● Saved entries:
◇ ◇ ◇

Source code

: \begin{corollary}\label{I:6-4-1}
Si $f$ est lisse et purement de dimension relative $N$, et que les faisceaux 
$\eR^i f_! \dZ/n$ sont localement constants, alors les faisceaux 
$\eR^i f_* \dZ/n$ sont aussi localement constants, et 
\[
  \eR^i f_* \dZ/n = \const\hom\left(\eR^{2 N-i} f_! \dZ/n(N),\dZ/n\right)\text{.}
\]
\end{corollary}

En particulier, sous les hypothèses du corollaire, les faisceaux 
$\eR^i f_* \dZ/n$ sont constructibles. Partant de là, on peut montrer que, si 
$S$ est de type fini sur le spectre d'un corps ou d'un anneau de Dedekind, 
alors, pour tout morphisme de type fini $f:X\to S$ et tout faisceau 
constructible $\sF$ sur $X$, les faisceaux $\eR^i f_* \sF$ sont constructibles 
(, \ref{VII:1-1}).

◇ ◇ ◇

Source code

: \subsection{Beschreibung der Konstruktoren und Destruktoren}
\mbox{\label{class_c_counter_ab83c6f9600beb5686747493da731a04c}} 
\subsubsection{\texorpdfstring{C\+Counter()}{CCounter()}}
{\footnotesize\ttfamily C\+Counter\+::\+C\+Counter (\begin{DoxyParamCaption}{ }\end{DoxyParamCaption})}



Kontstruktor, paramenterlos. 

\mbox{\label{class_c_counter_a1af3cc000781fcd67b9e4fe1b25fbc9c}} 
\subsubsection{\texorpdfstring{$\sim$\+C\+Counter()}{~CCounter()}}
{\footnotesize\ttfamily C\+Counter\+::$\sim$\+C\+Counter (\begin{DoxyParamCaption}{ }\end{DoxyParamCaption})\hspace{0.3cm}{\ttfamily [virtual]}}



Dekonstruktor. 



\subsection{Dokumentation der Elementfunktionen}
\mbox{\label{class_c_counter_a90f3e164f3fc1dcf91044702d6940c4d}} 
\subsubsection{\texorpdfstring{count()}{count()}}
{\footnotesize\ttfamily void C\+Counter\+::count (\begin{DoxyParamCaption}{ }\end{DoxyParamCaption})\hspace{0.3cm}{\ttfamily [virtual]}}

◇ ◇ ◇

● Task prompt: In the data shown above, how many lines hold the string "constructibles"? The answer is the number alone.

● Solution for this task: 2